Modeling Computer Memory Based on Ferromagnetic/Superconductor Multilayers

A model of superconducting computer memory exploiting the orthogonal spin transfer (OST) in a pseudo-spin-valve (PSV) that is controlled by a three-terminal Josephson superconducting-ferromagnetic transistor (SFT) is developed. The building blocks of the memory are hybrid PSV and SFT structures. The memory model is formulated in terms of the equation-defined PSV and SFT devices integrated into the PSV-SFT-memory-cell (MC) circuit. Logical units "0" and "1" are associated with the two PSV states characterized by two different resistance values.
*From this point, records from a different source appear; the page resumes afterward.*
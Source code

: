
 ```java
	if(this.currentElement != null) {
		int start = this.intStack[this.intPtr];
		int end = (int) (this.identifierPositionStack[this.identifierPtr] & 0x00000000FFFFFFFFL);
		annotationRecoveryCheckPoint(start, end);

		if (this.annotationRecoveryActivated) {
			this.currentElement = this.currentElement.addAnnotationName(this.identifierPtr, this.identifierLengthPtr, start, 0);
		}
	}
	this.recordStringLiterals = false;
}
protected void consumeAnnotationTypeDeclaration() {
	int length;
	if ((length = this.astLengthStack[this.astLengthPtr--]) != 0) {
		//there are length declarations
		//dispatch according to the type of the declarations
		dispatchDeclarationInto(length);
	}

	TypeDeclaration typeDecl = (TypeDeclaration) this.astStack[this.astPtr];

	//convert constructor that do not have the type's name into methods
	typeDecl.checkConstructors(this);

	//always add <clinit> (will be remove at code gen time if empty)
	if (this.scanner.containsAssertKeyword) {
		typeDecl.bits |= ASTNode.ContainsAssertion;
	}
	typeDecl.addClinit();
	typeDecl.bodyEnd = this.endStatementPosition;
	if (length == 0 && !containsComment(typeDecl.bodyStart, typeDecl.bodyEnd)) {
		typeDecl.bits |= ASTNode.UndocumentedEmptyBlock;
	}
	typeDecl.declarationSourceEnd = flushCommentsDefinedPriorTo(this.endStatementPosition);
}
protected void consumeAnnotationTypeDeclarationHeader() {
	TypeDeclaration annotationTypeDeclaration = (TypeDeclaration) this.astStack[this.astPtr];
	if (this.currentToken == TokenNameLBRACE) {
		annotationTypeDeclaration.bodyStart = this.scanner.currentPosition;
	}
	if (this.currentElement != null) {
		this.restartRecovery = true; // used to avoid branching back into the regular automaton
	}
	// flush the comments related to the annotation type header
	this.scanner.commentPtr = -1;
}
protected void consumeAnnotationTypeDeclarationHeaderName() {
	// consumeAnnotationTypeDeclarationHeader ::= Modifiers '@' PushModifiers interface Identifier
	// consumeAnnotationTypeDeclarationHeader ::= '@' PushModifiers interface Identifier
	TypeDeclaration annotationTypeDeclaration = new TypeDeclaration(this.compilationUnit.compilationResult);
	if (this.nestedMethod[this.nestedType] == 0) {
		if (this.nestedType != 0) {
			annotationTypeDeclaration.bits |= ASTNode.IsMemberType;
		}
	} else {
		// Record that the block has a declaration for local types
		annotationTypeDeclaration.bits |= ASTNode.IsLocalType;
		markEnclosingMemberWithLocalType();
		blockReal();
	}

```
Elementary logical operations comprising the read-write processes occur when a word pulse applied to the SFT's injector coincides with the respective bit pulse acting on the MC. Physically, a word pulse switches the SFT to a resistive state, causing PSV switching between the logical "0" and "1" states. Thus, the whole switching dynamics of the MC depends on the nonequilibrium and nonstationary properties of the PSV and SFT. Modeling of the single MC as well as larger MC-based circuits comprising 12 and 30 elements, respectively, suggests that such memory cells can undergo ultrafast switching (subnanosecond) and have low energy consumption per operation (sub-100 fJ). The model suggested allows the study of the influence of noise, the punch-through effect, cross talk, parasitic effects, etc. The results obtained suggest that the hybrid PSV-SFT structures are well suited to superconducting computing circuits as they are built from magnetic and nonmagnetic transition metals and therefore have low impedances (1-30 ω).